Has news reporting about gay marriage been imbalanced in favor of tolerance for gay people — or are the critics and ombudsmen giving more weight to antigay activists’ wobbly claims than is merited by fact, faith, law or science? Liberal watchdog group FAIR argues the latter case.
Touching on the antigay movement’s exploitation of exgay issues, FAIR says:
[Chicago Tribune ombudsman Donald] Wycliff provided another story suggestion, offered by Peter LaBarbera, executive director of the Illinois Family Institute. LaBarbera, who Wycliff said argued that the media fail "to tell what he considers interesting and convincing stories that argue against gay marriage," suggested "stories like those of ‘guys who come out of the gay lifestyle’ and live straight lives."Wycliff’s failure to evaluate La-Barbera’s suggestion is troubling. Virtually all legitimate scientific groups, including the American Medical Association, the American Psychiatric Association and the American Academy of Pediatrics, have denounced the "ex-gay" movement’s attempts to change people’s sexual orientation as not only ineffective but potentially harmful. (See Extra!, 9-10/01.) Including such efforts in news coverage of gay marriage would lend credence to a discredited and damaging idea.

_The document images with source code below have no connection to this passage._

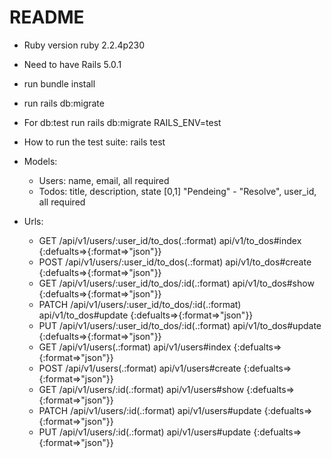 # README

* Ruby version  ruby 2.2.4p230

* Need to have Rails 5.0.1

* run bundle install

* run rails db:migrate

* For db:test run rails db:migrate RAILS_ENV=test

* How to run the test suite: rails test

* Models:   
  - Users: name, email, all required
  - Todos: title, description, state [0,1] "Pendeing" - "Resolve", user_id, all required

* Urls:
  - GET   /api/v1/users/:user_id/to_dos(.:format)     api/v1/to_dos#index {:defualts=>{:format=>"json"}}
  - POST  /api/v1/users/:user_id/to_dos(.:format)     api/v1/to_dos#create {:defualts=>{:format=>"json"}}
  - GET   /api/v1/users/:user_id/to_dos/:id(.:format) api/v1/to_dos#show {:defualts=>{:format=>"json"}}
  - PATCH /api/v1/users/:user_id/to_dos/:id(.:format) api/v1/to_dos#update {:defualts=>{:format=>"json"}}
  - PUT   /api/v1/users/:user_id/to_dos/:id(.:format) api/v1/to_dos#update {:defualts=>{:format=>"json"}}
  - GET   /api/v1/users(.:format)                     api/v1/users#index {:defualts=>{:format=>"json"}}
  - POST  /api/v1/users(.:format)                     api/v1/users#create {:defualts=>{:format=>"json"}}
  - GET   /api/v1/users/:id(.:format)                 api/v1/users#show {:defualts=>{:format=>"json"}}
  - PATCH /api/v1/users/:id(.:format)                 api/v1/users#update {:defualts=>{:format=>"json"}}
  - PUT   /api/v1/users/:id(.:format)                 api/v1/users#update {:defualts=>{:format=>"json"}}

I disagree with that final sentence. I don’t have a problem with inclusion of exgay issues in marriage news — provided that the coverage is balanced with religious and scientific acknowledgements that exgay therapy rarely changes a person’s orientation — and that there is no single "gay lifestyle" or "straight life."
Imbalanced?
This sounds a bit odd in this context. “Unbalanced” sounds a bit better.
Sorry about the nit.
I think the media sometimes can’t decide what to cover because they have to stop and pause to ask, “do we understand the topic we are writing about?” It’s all in the angle and is it “news” or “documentary special” material. That’s why I believe topics outside of the main stream theme of “gays want freedom and civil rights” is not balanced in its presentation. AND, let’s face it, if you’re not gay you don’t really know what it’s like to be gay and covering a “heavy topic” like ex-gay gets harder and harder.
I am still confused by the need the media seem to feel to portray the existence of gay people, and our right to live our lives, as a political question. When dealing with the issue of gay marriage, why is the subject of “ex-gays” even relevant? The question of gay marriage is whether the government will recognize a specific type of relationship, and grant the rights and responsibilities of marriage on that relationship.
The fact that some homosexual and bisexual people reject the morality of those relationships should be a moot point. Catholics believe remarriage after civil divorce is a sin, and those in such marriages are actually committing adultery (which is pretty immoral), but, for instance, when “Today Throws a Wedding” segments are on the Today Show, and the bride is on her second marriage, they are not bringing on Catholic clerics to denounce the immorality of the wedding.
The media, in general, still fail to give gay and lesbian people the basic respect that all others are granted. Our very existence is called into question when these “ex-gay” and “pro-family” spokespeople are featured on news programs – why is the existence, not to mention the right to exist, of no other subculture ever questioned?